▶ **Exercise goal**: Only lines containing the string "Microsoft" belong in the answer; find them in the records and copy them.

-------- The records

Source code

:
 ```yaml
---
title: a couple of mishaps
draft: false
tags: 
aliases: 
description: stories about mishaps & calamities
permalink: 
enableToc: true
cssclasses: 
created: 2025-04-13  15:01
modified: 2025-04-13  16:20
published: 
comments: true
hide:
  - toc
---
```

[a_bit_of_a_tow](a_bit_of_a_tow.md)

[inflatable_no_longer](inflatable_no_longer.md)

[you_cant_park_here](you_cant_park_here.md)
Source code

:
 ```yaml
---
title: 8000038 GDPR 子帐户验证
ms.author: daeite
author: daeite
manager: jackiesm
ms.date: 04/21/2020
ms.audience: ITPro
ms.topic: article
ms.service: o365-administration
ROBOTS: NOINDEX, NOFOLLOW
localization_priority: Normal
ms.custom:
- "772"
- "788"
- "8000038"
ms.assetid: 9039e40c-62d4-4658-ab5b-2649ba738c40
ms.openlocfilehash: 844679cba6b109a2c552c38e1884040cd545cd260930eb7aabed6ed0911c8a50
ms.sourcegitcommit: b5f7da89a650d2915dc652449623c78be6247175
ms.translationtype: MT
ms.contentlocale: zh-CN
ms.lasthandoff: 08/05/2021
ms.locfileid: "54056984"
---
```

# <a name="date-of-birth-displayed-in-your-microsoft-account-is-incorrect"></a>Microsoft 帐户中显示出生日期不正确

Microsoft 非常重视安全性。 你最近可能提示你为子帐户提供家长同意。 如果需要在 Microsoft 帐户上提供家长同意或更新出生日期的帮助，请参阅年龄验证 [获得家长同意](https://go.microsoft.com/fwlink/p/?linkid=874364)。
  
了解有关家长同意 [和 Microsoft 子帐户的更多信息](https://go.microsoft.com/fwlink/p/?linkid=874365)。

----------------

▶ **Result of the task**:
# <a name="date-of-birth-displayed-in-your-microsoft-account-is-incorrect"></a>Microsoft 帐户中显示出生日期不正确
Microsoft 非常重视安全性。 你最近可能提示你为子帐户提供家长同意。 如果需要在 Microsoft 帐户上提供家长同意或更新出生日期的帮助，请参阅年龄验证 [获得家长同意](https://go.microsoft.com/fwlink/p/?linkid=874364)。
了解有关家长同意 [和 Microsoft 子帐户的更多信息](https://go.microsoft.com/fwlink/p/?linkid=874365)。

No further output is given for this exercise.